** To do **
Your answer should be the lines below from the one with "ที่ใช้สำหรับจัดเก็บไฟล์เอกสารและรูปภาพต่าง ๆ เป็นต้น" to the one with "Another powerful example", both included, given again exactly and with nothing added.

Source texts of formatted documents
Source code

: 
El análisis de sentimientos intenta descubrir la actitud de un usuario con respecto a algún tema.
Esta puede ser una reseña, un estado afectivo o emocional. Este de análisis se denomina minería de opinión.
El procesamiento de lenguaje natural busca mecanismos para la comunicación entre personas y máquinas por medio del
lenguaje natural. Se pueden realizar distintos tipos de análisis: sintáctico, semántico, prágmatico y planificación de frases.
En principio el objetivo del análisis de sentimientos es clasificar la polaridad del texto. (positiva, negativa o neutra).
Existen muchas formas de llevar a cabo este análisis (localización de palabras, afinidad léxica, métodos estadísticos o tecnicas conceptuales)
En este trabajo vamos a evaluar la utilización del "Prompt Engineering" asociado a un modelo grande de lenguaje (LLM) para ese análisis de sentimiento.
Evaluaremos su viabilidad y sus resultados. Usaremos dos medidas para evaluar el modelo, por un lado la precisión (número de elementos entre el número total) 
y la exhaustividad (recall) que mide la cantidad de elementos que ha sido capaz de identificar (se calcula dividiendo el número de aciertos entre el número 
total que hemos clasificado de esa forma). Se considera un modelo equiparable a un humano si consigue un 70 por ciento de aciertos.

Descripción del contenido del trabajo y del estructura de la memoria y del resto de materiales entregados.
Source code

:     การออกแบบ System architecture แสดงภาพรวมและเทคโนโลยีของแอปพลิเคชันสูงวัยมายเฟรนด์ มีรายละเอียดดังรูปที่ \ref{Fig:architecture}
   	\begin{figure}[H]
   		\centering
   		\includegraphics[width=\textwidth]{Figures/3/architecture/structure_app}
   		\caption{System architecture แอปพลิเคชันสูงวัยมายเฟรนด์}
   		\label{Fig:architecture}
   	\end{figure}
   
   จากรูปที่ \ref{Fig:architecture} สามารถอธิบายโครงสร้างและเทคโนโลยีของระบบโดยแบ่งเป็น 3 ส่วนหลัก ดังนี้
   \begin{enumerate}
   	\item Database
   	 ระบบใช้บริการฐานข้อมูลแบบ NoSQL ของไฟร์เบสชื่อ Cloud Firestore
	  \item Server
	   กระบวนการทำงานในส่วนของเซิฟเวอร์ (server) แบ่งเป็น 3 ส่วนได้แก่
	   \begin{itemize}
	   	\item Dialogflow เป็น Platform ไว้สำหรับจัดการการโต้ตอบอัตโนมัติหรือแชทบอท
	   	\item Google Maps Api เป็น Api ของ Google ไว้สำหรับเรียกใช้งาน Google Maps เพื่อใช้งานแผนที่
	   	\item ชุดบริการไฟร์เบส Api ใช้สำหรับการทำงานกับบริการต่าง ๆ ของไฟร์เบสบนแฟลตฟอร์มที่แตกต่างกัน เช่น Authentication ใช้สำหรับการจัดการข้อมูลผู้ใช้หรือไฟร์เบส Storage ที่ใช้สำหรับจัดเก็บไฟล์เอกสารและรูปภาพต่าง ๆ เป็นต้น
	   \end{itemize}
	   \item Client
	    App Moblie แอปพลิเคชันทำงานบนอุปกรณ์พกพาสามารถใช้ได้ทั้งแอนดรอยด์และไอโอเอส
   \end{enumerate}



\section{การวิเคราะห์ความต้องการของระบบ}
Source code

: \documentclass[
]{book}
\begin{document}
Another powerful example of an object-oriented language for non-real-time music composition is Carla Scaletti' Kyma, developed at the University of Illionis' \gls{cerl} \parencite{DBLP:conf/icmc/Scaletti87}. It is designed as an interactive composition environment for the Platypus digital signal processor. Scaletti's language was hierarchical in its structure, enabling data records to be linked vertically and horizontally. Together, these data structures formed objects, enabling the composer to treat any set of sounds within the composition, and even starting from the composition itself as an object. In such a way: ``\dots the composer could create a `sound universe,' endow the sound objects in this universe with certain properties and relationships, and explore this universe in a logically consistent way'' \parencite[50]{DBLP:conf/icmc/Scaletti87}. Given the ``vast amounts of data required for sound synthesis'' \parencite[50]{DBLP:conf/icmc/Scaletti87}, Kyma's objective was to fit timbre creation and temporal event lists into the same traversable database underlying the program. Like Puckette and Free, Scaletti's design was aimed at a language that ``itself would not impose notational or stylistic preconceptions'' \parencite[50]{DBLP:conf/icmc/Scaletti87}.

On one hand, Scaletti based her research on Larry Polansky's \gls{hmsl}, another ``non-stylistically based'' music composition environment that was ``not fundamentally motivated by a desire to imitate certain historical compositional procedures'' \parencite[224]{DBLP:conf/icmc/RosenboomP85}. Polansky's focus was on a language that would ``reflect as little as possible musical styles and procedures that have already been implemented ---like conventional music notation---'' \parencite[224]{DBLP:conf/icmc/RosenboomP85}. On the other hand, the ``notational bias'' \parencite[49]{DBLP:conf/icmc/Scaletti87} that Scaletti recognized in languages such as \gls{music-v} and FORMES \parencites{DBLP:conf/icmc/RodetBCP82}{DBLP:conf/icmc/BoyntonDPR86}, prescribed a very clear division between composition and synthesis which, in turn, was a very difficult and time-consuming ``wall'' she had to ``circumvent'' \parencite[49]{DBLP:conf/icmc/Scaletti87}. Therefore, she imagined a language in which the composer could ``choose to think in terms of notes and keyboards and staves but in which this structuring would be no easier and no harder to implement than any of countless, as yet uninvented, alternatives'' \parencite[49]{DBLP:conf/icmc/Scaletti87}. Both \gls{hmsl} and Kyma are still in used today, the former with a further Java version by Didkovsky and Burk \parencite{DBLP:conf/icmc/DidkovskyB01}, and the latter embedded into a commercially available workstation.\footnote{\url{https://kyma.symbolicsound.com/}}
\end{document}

** Final answer **
	   	\item ชุดบริการไฟร์เบส Api ใช้สำหรับการทำงานกับบริการต่าง ๆ ของไฟร์เบสบนแฟลตฟอร์มที่แตกต่างกัน เช่น Authentication ใช้สำหรับการจัดการข้อมูลผู้ใช้หรือไฟร์เบส Storage ที่ใช้สำหรับจัดเก็บไฟล์เอกสารและรูปภาพต่าง ๆ เป็นต้น
	   \end{itemize}
	   \item Client
	    App Moblie แอปพลิเคชันทำงานบนอุปกรณ์พกพาสามารถใช้ได้ทั้งแอนดรอยด์และไอโอเอส
   \end{enumerate}



\section{การวิเคราะห์ความต้องการของระบบ}
Source code

: \documentclass[
]{book}
\begin{document}
Another powerful example of an object-oriented language for non-real-time music composition is Carla Scaletti' Kyma, developed at the University of Illionis' \gls{cerl} \parencite{DBLP:conf/icmc/Scaletti87}. It is designed as an interactive composition environment for the Platypus digital signal processor. Scaletti's language was hierarchical in its structure, enabling data records to be linked vertically and horizontally. Together, these data structures formed objects, enabling the composer to treat any set of sounds within the composition, and even starting from the composition itself as an object. In such a way: ``\dots the composer could create a `sound universe,' endow the sound objects in this universe with certain properties and relationships, and explore this universe in a logically consistent way'' \parencite[50]{DBLP:conf/icmc/Scaletti87}. Given the ``vast amounts of data required for sound synthesis'' \parencite[50]{DBLP:conf/icmc/Scaletti87}, Kyma's objective was to fit timbre creation and temporal event lists into the same traversable database underlying the program. Like Puckette and Free, Scaletti's design was aimed at a language that ``itself would not impose notational or stylistic preconceptions'' \parencite[50]{DBLP:conf/icmc/Scaletti87}.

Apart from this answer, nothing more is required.